“Il nuovo stadio olimpico di Miola di Pinè? L’antitesi della sostenibilità”, Degasperi contro il progetto previsto per Milano-Cortina 2026
Degasperi boccia la copertura dell’anello per il pattinaggio di velocità di Miola di Pinè: “L’opera comporterebbe numerosi svantaggi in termini economici e ambientali al Trentino e alla comunità locale, la quale non potrebbe mai farsi carico delle ingenti perdite generate ogni anno”

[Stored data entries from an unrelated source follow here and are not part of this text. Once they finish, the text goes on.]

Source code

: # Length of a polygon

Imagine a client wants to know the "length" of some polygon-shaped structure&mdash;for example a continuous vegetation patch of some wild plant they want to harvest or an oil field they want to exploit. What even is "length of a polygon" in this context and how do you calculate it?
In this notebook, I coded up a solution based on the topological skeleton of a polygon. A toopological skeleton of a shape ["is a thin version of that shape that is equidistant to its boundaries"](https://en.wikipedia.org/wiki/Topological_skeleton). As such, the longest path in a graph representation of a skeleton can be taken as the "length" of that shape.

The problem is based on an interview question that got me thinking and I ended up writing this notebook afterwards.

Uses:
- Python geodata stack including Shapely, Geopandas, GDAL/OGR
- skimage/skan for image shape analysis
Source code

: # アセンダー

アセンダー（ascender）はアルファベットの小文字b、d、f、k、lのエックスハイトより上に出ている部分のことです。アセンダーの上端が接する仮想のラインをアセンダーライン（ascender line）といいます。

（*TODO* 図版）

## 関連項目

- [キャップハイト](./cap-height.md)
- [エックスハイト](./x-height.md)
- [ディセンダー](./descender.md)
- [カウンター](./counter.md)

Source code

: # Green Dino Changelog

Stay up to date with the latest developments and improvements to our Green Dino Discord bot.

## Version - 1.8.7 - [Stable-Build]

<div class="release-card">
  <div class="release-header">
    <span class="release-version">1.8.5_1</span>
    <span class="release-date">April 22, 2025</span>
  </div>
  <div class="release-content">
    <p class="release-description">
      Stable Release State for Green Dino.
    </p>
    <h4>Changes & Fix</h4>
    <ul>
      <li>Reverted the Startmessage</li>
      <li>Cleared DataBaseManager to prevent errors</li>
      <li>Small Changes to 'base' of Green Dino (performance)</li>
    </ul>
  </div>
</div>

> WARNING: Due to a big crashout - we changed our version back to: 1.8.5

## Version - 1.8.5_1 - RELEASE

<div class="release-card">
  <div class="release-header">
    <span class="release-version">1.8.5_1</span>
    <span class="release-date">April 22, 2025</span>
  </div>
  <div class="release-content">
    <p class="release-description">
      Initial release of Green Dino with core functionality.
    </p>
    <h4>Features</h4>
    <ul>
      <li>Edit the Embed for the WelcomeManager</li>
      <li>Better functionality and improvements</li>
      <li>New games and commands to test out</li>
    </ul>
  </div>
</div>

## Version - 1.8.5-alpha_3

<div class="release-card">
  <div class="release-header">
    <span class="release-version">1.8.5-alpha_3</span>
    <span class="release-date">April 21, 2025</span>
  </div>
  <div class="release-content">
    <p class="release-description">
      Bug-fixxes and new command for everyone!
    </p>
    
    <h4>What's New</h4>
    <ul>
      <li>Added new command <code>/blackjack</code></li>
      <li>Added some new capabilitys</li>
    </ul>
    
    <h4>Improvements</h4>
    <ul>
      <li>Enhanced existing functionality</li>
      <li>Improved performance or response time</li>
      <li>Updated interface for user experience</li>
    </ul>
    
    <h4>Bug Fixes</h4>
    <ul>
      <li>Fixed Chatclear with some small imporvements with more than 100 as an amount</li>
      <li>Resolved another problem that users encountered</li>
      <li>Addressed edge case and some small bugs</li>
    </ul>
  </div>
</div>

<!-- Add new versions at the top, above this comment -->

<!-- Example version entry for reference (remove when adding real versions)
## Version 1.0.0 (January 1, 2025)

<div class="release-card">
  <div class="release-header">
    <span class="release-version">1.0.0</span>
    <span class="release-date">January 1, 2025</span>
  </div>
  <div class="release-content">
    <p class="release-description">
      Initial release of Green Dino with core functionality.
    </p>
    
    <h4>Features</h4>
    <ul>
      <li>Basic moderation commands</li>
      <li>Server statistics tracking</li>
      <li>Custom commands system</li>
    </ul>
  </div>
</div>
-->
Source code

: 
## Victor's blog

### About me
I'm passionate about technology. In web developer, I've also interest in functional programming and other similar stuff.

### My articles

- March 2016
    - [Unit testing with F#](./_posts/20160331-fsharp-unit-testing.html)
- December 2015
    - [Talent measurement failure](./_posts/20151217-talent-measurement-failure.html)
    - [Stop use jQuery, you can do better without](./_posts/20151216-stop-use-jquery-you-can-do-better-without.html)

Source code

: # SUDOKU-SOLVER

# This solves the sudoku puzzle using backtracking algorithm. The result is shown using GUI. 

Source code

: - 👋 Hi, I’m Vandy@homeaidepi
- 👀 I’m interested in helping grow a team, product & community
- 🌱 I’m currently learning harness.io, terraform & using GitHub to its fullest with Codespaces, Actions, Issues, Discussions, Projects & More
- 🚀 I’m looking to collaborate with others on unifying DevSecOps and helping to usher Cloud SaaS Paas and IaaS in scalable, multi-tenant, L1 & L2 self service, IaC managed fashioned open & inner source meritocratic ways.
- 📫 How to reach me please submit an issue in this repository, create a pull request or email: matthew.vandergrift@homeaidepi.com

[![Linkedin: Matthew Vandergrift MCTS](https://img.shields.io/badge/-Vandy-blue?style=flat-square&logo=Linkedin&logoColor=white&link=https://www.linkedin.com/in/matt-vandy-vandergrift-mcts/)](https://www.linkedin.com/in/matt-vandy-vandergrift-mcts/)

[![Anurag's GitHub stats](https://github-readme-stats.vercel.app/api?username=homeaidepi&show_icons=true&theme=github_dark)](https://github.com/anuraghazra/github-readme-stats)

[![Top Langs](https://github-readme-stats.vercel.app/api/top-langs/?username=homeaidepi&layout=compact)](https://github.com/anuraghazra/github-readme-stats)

TRENTO. “Il nuovo stadio olimpico di Miola di Pinè è l’antitesi della sostenibilità”, così il consigliere di Onda Civica Filippo Degasperi interviene sul progetto previsto per i giochi olimpici di Milano-Cortina 2026. “La copertura dell’anello per il pattinaggio di velocità di Miola di Pinè – sottolinea Degasperi – sarà finanziata per circa il 60% dalla Provincia, rappresenta un’opera economicamente svantaggiosa per il Trentino e insostenibile per la comunità locale”.
Come osserva lo stesso consigliere provinciale partendo dall’analisi dei costi, “quelli stimati da Trentino Sviluppo per la sola costruzione della struttura sarebbero di circa 45 milioni di euro”. Va ricordato che lo stadio di Miola si trova ad un’altitudine di 1000 metri dove vigono norme stringenti sul carico neve. Questo comporterebbe dei costi di costruzione e progettazione nettamente superiori rispetto ad altre opere analoghe posizionate a quote inferiori.
Sempre nel piano di fattibilità realizzato da Trentino Sviluppo, si stimerebbe un disavanzo generato da ogni anno di attività della nuova struttura pari a circa 800.000 euro. “Un risultato più che verosimile avvalorato dal fatto che l’attuale perdita annua della sola pista scoperta è di circa 200.000 euro (ammortizzato dal Comune di Baselga) e che il passivo generato da una struttura di riferimento per il pattinaggio di velocità europeo come quella di Inzell in Germania è pari a 600.000 euro”, fa notare Degasperi.
Tra le ipotesi progettuali vi sarebbe anche l’utilizzo del nuovo stadio per eventi e fiere. Eppure non mancano le perplessità. “Anche in quest’ottica va però tenuto presente che la Federazione Italiana Ghiaccio attualmente usufruisce dell’anello olimpico in modo massiccio (dal mese di ottobre fino ad aprile) e considerando la scarsa frequenza di eventi fieristici nei mesi estivi, lo spazio a disposizione per questo genere di manifestazioni sarebbe risicato, riducendo al minimo i ricavi”.
Prendendo a esempio l’Oval-Lingotto di Torino questa struttura è rimasta in funzione per circa 4 anni dopo i giochi olimpici del 2006, per poi essere trasformato in un capannone (costosissimo) per scopi extrasportivi, “per questo non può che evidenziarsi l’assurdità e lo spreco di risorse che un’opera simile comporterebbe per una realtà come quella trentina”.
I benefici che porterebbe dunque all’indotto sarebbero quantificabili con il numero di ritiri delle squadre, con le gare svolte nell’arco dell’anno dagli atleti e con il modestissimo seguito. Un po’ poco per una struttura milionaria. Infine Degasperi fa notare un’ulteriore criticità: “Un’ultima valutazione andrebbe poi fatta sull’area di costruzione dell’opera. La nuova copertura dell’anello olimpico sorgerebbe in una palude bonificata che, stando alle segnalazioni di alcuni cittadini di Miola, sarebbe stata utilizzata come vera e propria discarica del paese fino agli anni 70 e il cui terreno sarebbe tuttora inquinato da materiali di scarto”.
In definitiva secondo il consigliere di Onda Civica “l’opera di copertura dell’anello olimpico comporterebbe numerosi svantaggi in termini economici e ambientali al Trentino e alla comunità locale, la quale non potrebbe mai farsi carico delle ingenti perdite generate ogni anno”.